TRIAC, from Triode for Alternating Current, is a genericized tradename for an electronic component that can conduct current in either direction when it is triggered (turned on), and is formally called a bidirectional triode thyristor or bilateral triode thyristor.
TRIACs belong to the thyristor family and are closely related to Silicon-controlled rectifiers (SCR). However, unlike SCRs, which are unidirectional devices (i.e. can conduct current only in one direction), TRIACs are bidirectional and so current can flow through them in either direction. Another difference from SCRs is that TRIACs can be triggered by either a positive or a negative current applied to its gate electrode, whereas SCRs can be triggered only by currents going into the gate. In order to create a triggering current, a positive or negative voltage has to be applied to the gate with respect to the A1 terminal (otherwise known as MT1).
Once triggered, the device continues to conduct until the current drops below a certain threshold, called the holding current.

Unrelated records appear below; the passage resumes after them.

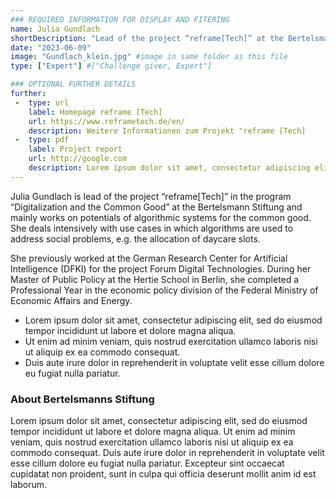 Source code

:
 ```yaml
---
### REQUIRED INFORMATION FOR DISPLAY AND FITERING
name: Julia Gundlach
shortDescription: "Lead of the project “reframe[Tech]” at the Bertelsmann Stiftung"
date: "2023-06-09"
image: "Gundlach_klein.jpg" #image in same folder as this file
type: ["Expert"] #["Challenge giver, Expert"]

### OPTIONAL FURTHER DETAILS
further:
 -  type: url
    label: Homepage reframe [Tech] 
    url: https://www.reframetech.de/en/
    description: Weitere Informationen zum Projekt "reframe [Tech]
 -  type: pdf
    label: Project report
    url: http://google.com
    description: Lorem ipsum dolor sit amet, consectetur adipiscing elit
---
```


Julia Gundlach is lead of the project “reframe[Tech]” in the program “Digitalization and the Common Good” at the Bertelsmann Stiftung and mainly works on potentials of algorithmic systems for the common good. She deals intensively with use cases in which algorithms are used to address social problems, e.g. the allocation of daycare slots.

She previously worked at the German Research Center for Artificial Intelligence (DFKI) for the project Forum Digital Technologies. During her Master of Public Policy at the Hertie School in Berlin, she completed a Professional Year in the economic policy division of the Federal Ministry of Economic Affairs and Energy.

- Lorem ipsum dolor sit amet, consectetur adipiscing elit, sed do eiusmod tempor incididunt ut labore et dolore magna aliqua. 
- Ut enim ad minim veniam, quis nostrud exercitation ullamco laboris nisi ut aliquip ex ea commodo consequat. 
- Duis aute irure dolor in reprehenderit in voluptate velit esse cillum dolore eu fugiat nulla pariatur. 

### About Bertelsmanns Stiftung

Lorem ipsum dolor sit amet, consectetur adipiscing elit, sed do eiusmod tempor incididunt ut labore et dolore magna aliqua. Ut enim ad minim veniam, quis nostrud exercitation ullamco laboris nisi ut aliquip ex ea commodo consequat. Duis aute irure dolor in reprehenderit in voluptate velit esse cillum dolore eu fugiat nulla pariatur. Excepteur sint occaecat cupidatat non proident, sunt in culpa qui officia deserunt mollit anim id est laborum. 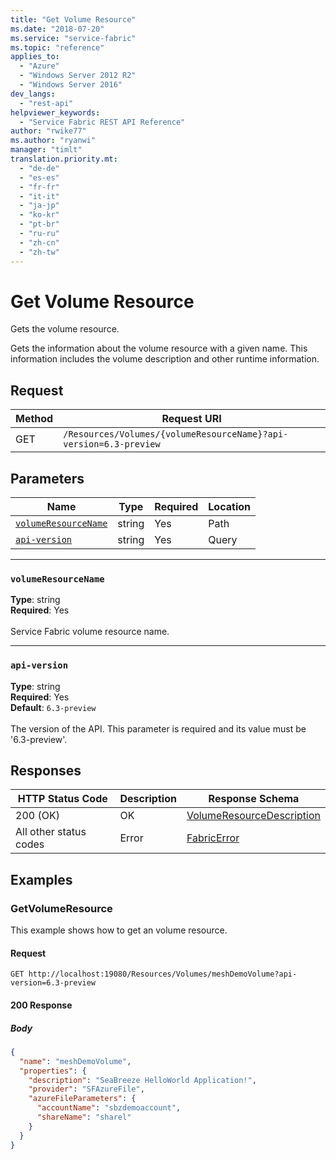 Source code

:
 ```yaml
---
title: "Get Volume Resource"
ms.date: "2018-07-20"
ms.service: "service-fabric"
ms.topic: "reference"
applies_to: 
  - "Azure"
  - "Windows Server 2012 R2"
  - "Windows Server 2016"
dev_langs: 
  - "rest-api"
helpviewer_keywords: 
  - "Service Fabric REST API Reference"
author: "rwike77"
ms.author: "ryanwi"
manager: "timlt"
translation.priority.mt: 
  - "de-de"
  - "es-es"
  - "fr-fr"
  - "it-it"
  - "ja-jp"
  - "ko-kr"
  - "pt-br"
  - "ru-ru"
  - "zh-cn"
  - "zh-tw"
---
```

# Get Volume Resource
Gets the volume resource.

Gets the information about the volume resource with a given name. This information includes the volume description and other runtime information.


## Request
| Method | Request URI |
| ------ | ----------- |
| GET | `/Resources/Volumes/{volumeResourceName}?api-version=6.3-preview` |


## Parameters
| Name | Type | Required | Location |
| --- | --- | --- | --- |
| [`volumeResourceName`](#volumeresourcename) | string | Yes | Path |
| [`api-version`](#api-version) | string | Yes | Query |

____
### `volumeResourceName`
__Type__: string <br/>
__Required__: Yes<br/>
<br/>
Service Fabric volume resource name.


____
### `api-version`
__Type__: string <br/>
__Required__: Yes<br/>
__Default__: `6.3-preview` <br/>
<br/>
The version of the API. This parameter is required and its value must be '6.3-preview'.


## Responses

| HTTP Status Code | Description | Response Schema |
| --- | --- | --- |
| 200 (OK) | OK<br/> | [VolumeResourceDescription](sfclient-v63-model-volumeresourcedescription.md) |
| All other status codes | Error<br/> | [FabricError](sfclient-v63-model-fabricerror.md) |

## Examples

### GetVolumeResource

This example shows how to get an volume resource.

#### Request
```
GET http://localhost:19080/Resources/Volumes/meshDemoVolume?api-version=6.3-preview
```

#### 200 Response
##### Body
```json
{
  "name": "meshDemoVolume",
  "properties": {
    "description": "SeaBreeze HelloWorld Application!",
    "provider": "SFAzureFile",
    "azureFileParameters": {
      "accountName": "sbzdemoaccount",
      "shareName": "sharel"
    }
  }
}
```


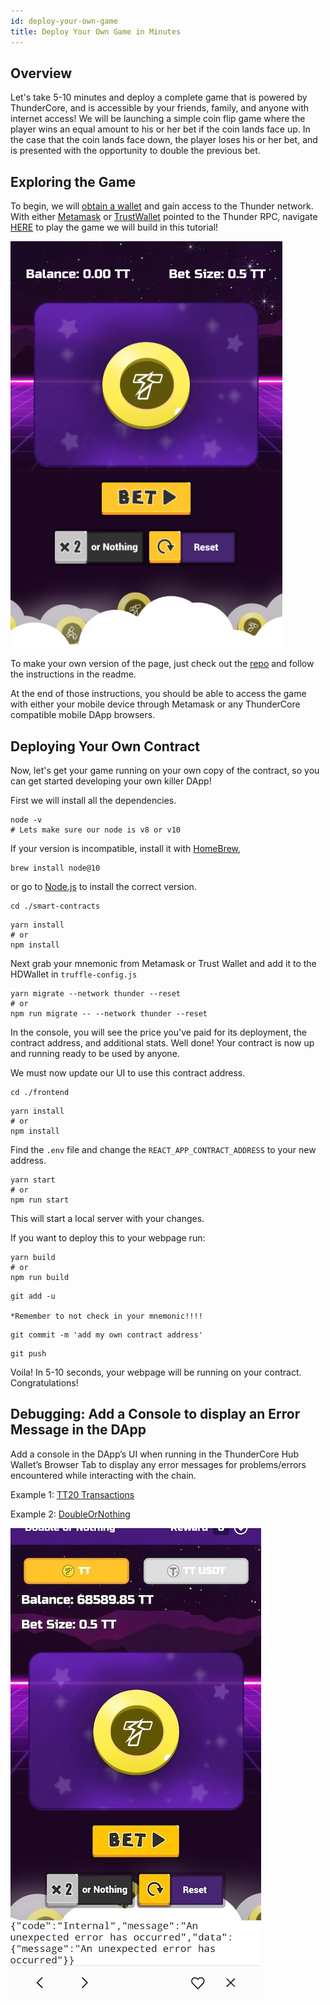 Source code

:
 ```yaml
---
id: deploy-your-own-game
title: Deploy Your Own Game in Minutes
---
```

## Overview
Let's take 5-10 minutes and deploy a complete game that is powered by ThunderCore, and is accessible by your friends, family, and anyone with internet access! We will be launching a simple coin flip game where the player wins an equal amount to his or her bet if the coin lands face up. In the case that the coin lands face down, the player loses his or her bet, and is presented with the opportunity to double the previous bet.


## Exploring the Game
To begin, we will [obtain a wallet](get-wallet.md) and gain access to the Thunder network. With either [Metamask](https://metamask.io/) 
or [TrustWallet](https://trustwallet.com/) pointed to the Thunder RPC, navigate [HERE](https://thundercore.github.io/DoubleOrNothing/)
to play the game we will build in this tutorial!

![game-image](assets/img/game/double.png)


To make your own version of the page, just check out the [repo](https://github.com/thundercore/DoubleOrNothing) and follow the instructions in the readme.

At the end of those instructions, you should be able to access the game with either your mobile device through Metamask or any ThunderCore compatible mobile DApp browsers.


## Deploying Your Own Contract
Now, let's get your game running on your own copy of the contract, so you can get started developing your own killer DApp!

First we will install all the dependencies. 
```
node -v
# Lets make sure our node is v8 or v10
```
If your version is incompatible, install it with [HomeBrew](https://brew.sh/), 
```
brew install node@10
```
or go to [Node.js](https://nodejs.org/en/download/package-manager/) to install the correct version.



```
cd ./smart-contracts
```
```
yarn install
# or 
npm install
```

Next grab your mnemonic from Metamask or Trust Wallet and add it to the HDWallet in `truffle-config.js`

```
yarn migrate --network thunder --reset
# or 
npm run migrate -- --network thunder --reset
```

In the console, you will see the price you've paid for its deployment, the contract address, and additional stats. Well done! Your contract is now up and running ready to be used by anyone.

We must now update our UI to use this contract address.

```
cd ./frontend
```

```
yarn install
# or 
npm install
```

Find the `.env` file and change the `REACT_APP_CONTRACT_ADDRESS` to your new address.
```
yarn start
# or
npm run start
```
This will start a local server with your changes.

If you want to deploy this to your webpage run:

```
yarn build
# or 
npm run build
```

```
git add -u

*Remember to not check in your mnemonic!!!! 
``` 

```
git commit -m 'add my own contract address'
```

```
git push
```

Voila! In 5-10 seconds, your webpage will be running on your contract. Congratulations! 


## Debugging: Add a Console to display an Error Message in the DApp

Add a console in the DApp’s UI when running in the ThunderCore Hub Wallet’s Browser Tab to display any error messages for problems/errors encountered while interacting with the chain.

Example 1: [TT20 Transactions](https://github.com/thundercore/hubbit-field-support/blob/c69d3798f77fd07d8b3f0381b5a0dc78addd0691/src/index.js#L172)

Example 2: [DoubleOrNothing](https://github.com/thundercore/DoubleOrNothing/commit/8d5e755876f77f309937b31791ae246b4826566a#diff-1a2294bec8f8b96cd516ecd00ef9f3c8R135)

![console_debugging](assets/img/debugging/console_debugging.jpg)

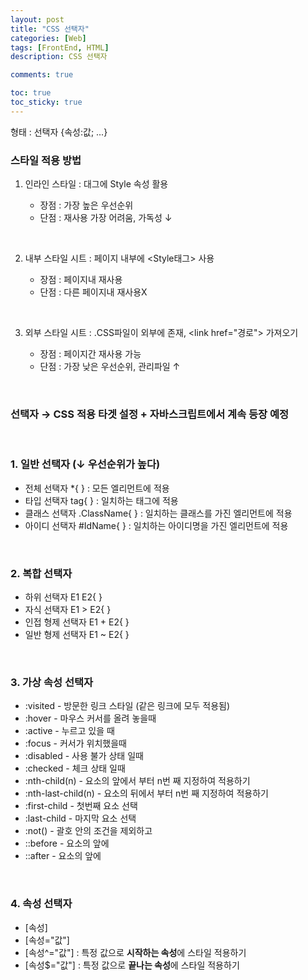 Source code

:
 ```yaml
---
layout: post
title: "CSS 선택자"
categories: [Web]
tags: [FrontEnd, HTML]
description: CSS 선택자

comments: true

toc: true
toc_sticky: true
---
```


형태 : 선택자 {속성:값; ...}

### 스타일 적용 방법

1.  인라인 스타일 : 대그에 Style 속성 활용

    - 장점 : 가장 높은 우선순위
    - 단점 : 재사용 가장 어려움, 가독성 ↓

<br>

2.  내부 스타일 시트 : 페이지 내부에 \<Style태그\> 사용

    - 장점 : 페이지내 재사용
    - 단점 : 다른 페이지내 재사용X

<br>

3.  외부 스타일 시트 : .CSS파일이 외부에 존재, \<link href="경로"\> 가져오기

    - 장점 : 페이지간 재사용 가능
    - 단점 : 가장 낮은 우선순위, 관리파일 ↑

<br>

### 선택자 → CSS 적용 타겟 설정 + 자바스크립트에서 계속 등장 예정

<br>

### 1. 일반 선택자 (↓ 우선순위가 높다)

- 전체 선택자 \*{ } : 모든 엘리먼트에 적용
- 타입 선택자 tag{ } : 일치하는 태그에 적용
- 클래스 선택자 .ClassName{ } : 일치하는 클래스를 가진 엘리먼트에 적용
- 아이디 선택자 #IdName{ } : 일치하는 아이디명을 가진 엘리먼트에 적용

<br>

### 2. 복합 선택자

- 하위 선택자 E1 E2{ }
- 자식 선택자 E1 > E2{ }
- 인접 형제 선택자 E1 + E2{ }
- 일반 형제 선택자 E1 ~ E2{ }

<br>

### 3. 가상 속성 선택자

- :visited - 방문한 링크 스타일 (같은 링크에 모두 적용됨)
- :hover - 마우스 커서를 올려 놓을때
- :active - 누르고 있을 때
- :focus - 커서가 위치했을때
- :disabled - 사용 불가 상태 일때
- :checked - 체크 상태 일때
- :nth-child(n) - 요소의 앞에서 부터 n번 째 지정하여 적용하기
- :nth-last-child(n) - 요소의 뒤에서 부터 n번 째 지정하여 적용하기
- :first-child - 첫번째 요소 선택
- :last-child - 마지막 요소 선택
- :not() - 괄호 안의 조건을 제외하고
- ::before - 요소의 앞에
- ::after - 요소의 앞에

<br>

### 4. 속성 선택자

- [속성]
- [속성="값"]
- [속성^="값"] : 특정 값으로 <b>시작하는 속성</b>에 스타일 적용하기
- [속성$="값"] : 특정 값으로 <b>끝나는 속성</b>에 스타일 적용하기
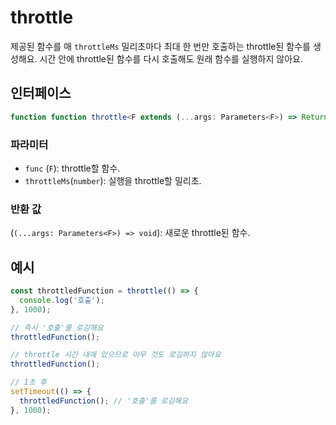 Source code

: # throttle

제공된 함수를 매 `throttleMs` 밀리초마다 최대 한 번만 호출하는 throttle된 함수를 생성해요. 시간 안에 throttle된 함수를 다시 호출해도 원래 함수를 실행하지 않아요.

## 인터페이스

```typescript
function function throttle<F extends (...args: Parameters<F>) => ReturnType<F>>(func: F, throttleMs: number): (...args: Parameters<F>) => void;
```

### 파라미터

- `func` (`F`): throttle할 함수.
- `throttleMs`(`number`): 실행을 throttle할 밀리초.

### 반환 값

(`(...args: Parameters<F>) => void`): 새로운 throttle된 함수.

## 예시

```typescript
const throttledFunction = throttle(() => {
  console.log('호출');
}, 1000);

// 즉시 '호출'를 로깅해요
throttledFunction();

// throttle 시간 내에 있으므로 아무 것도 로깅하지 않아요
throttledFunction();

// 1초 후
setTimeout(() => {
  throttledFunction(); // '호출'를 로깅해요
}, 1000);
```
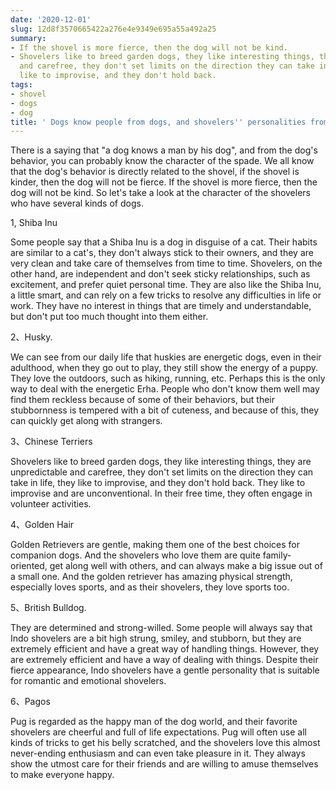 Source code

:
 ```yaml
---
date: '2020-12-01'
slug: 12d8f3570665422a276e4e9349e695a55a492a25
summary:
- If the shovel is more fierce, then the dog will not be kind.
- Shovelers like to breed garden dogs, they like interesting things, they are unpredictable
  and carefree, they don't set limits on the direction they can take in life, they
  like to improvise, and they don't hold back.
tags:
- shovel
- dogs
- dog
title: ' Dogs know people from dogs, and shovelers'' personalities from dog ownership! '
---
```


 There is a saying that "a dog knows a man by his dog", and from the dog's behavior, you can probably know the character of the spade. We all know that the dog's behavior is directly related to the shovel, if the shovel is kinder, then the dog will not be fierce. If the shovel is more fierce, then the dog will not be kind. So let's take a look at the character of the shovelers who have several kinds of dogs.

1, Shiba Inu

Some people say that a Shiba Inu is a dog in disguise of a cat. Their habits are similar to a cat's, they don't always stick to their owners, and they are very clean and take care of themselves from time to time. Shovelers, on the other hand, are independent and don't seek sticky relationships, such as excitement, and prefer quiet personal time. They are also like the Shiba Inu, a little smart, and can rely on a few tricks to resolve any difficulties in life or work. They have no interest in things that are timely and understandable, but don't put too much thought into them either.

2、Husky.

We can see from our daily life that huskies are energetic dogs, even in their adulthood, when they go out to play, they still show the energy of a puppy. They love the outdoors, such as hiking, running, etc. Perhaps this is the only way to deal with the energetic Erha. People who don't know them well may find them reckless because of some of their behaviors, but their stubbornness is tempered with a bit of cuteness, and because of this, they can quickly get along with strangers.

3、Chinese Terriers

Shovelers like to breed garden dogs, they like interesting things, they are unpredictable and carefree, they don't set limits on the direction they can take in life, they like to improvise, and they don't hold back. They like to improvise and are unconventional. In their free time, they often engage in volunteer activities.

4、Golden Hair

Golden Retrievers are gentle, making them one of the best choices for companion dogs. And the shovelers who love them are quite family-oriented, get along well with others, and can always make a big issue out of a small one. And the golden retriever has amazing physical strength, especially loves sports, and as their shovelers, they love sports too.

5、British Bulldog.

They are determined and strong-willed. Some people will always say that Indo shovelers are a bit high strung, smiley, and stubborn, but they are extremely efficient and have a great way of handling things. However, they are extremely efficient and have a way of dealing with things. Despite their fierce appearance, Indo shovelers have a gentle personality that is suitable for romantic and emotional shovelers.

6、Pagos

Pug is regarded as the happy man of the dog world, and their favorite shovelers are cheerful and full of life expectations. Pug will often use all kinds of tricks to get his belly scratched, and the shovelers love this almost never-ending enthusiasm and can even take pleasure in it. They always show the utmost care for their friends and are willing to amuse themselves to make everyone happy.

 
         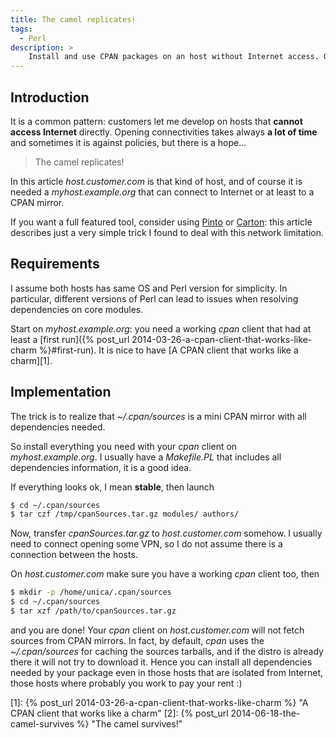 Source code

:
 ```yaml
---
title: The camel replicates!
tags:
  - Perl
description: >
    Install and use CPAN packages on an host without Internet access. On conquering hosts with a camel.
---
```


## Introduction

It is a common pattern: customers let me develop on hosts that **cannot access Internet** directly. Opening connectivities takes always **a lot of time** and sometimes it is against policies, but there is a hope...

> The camel replicates!

In this article *host.customer.com* is that kind of host, and of course it is needed a *myhost.example.org* that can connect to Internet or at least to a CPAN mirror.

<div class="alert alert-info">If you want a full featured tool, consider using <a href="https://metacpan.org/pod/Pinto">Pinto</a> or <a href="https://metacpan.org/pod/Carton">Carton</a>: this article describes just a very simple trick I found to deal with this network limitation.</div>

## Requirements

<div class="alert warning">I assume both hosts has same OS and Perl version for simplicity. In particular, different versions of Perl can lead to issues when resolving dependencies on core modules.</div>

Start on *myhost.example.org*: you need a working *cpan* client that had at least a [first run]({% post_url 2014-03-26-a-cpan-client-that-works-like-charm %}#first-run).
It is nice to have [A CPAN client that works like a charm][1].

## Implementation

<div class="alert alert-info">The trick is to realize that <em>~/.cpan/sources</em> is a mini CPAN mirror with all dependencies needed.</div>

So install everything you need with your *cpan* client on *myhost.example.org*. I usually have a *Makefile.PL* that includes all dependencies information, it is a good idea.

If everything looks ok, I mean **stable**, then launch

```bash
$ cd ~/.cpan/sources
$ tar czf /tmp/cpanSources.tar.gz modules/ authors/
```

Now, transfer *cpanSources.tar.gz* to *host.customer.com* somehow. I usually need to connect opening some VPN, so I do not assume there is a connection between the hosts.

On *host.customer.com* make sure you have a working *cpan* client too, then

```bash
$ mkdir -p /home/unica/.cpan/sources
$ cd ~/.cpan/sources
$ tar xzf /path/to/cpanSources.tar.gz
```

and you are done! Your *cpan* client on *host.customer.com* will not fetch sources from CPAN mirrors. In fact, by default, *cpan* uses the *~/.cpan/sources* for caching the sources tarballs, and if the distro is already there it will not try to download it. Hence you can install all dependencies needed by your package even in those hosts that are isolated from Internet, those hosts where probably you work to pay your rent :)

<!-- TODO add CPAN mirror http if hosts can connect -->

  [1]: {% post_url 2014-03-26-a-cpan-client-that-works-like-charm %} "A CPAN client that works like a charm"
  [2]: {% post_url 2014-06-18-the-camel-survives %} "The camel survives!"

The bidirectionality makes TRIACs very convenient switches for AC circuits, also allowing them to control very large power flows with milliampere-scale gate currents. In addition, applying a trigger pulse at a controlled phase angle in an AC cycle allows one to control the percentage of current that flows through the TRIAC to the load (phase control), which is commonly used, for example, in controlling the speed of low-power induction motors, in dimming lamps and in controlling AC heating resistors.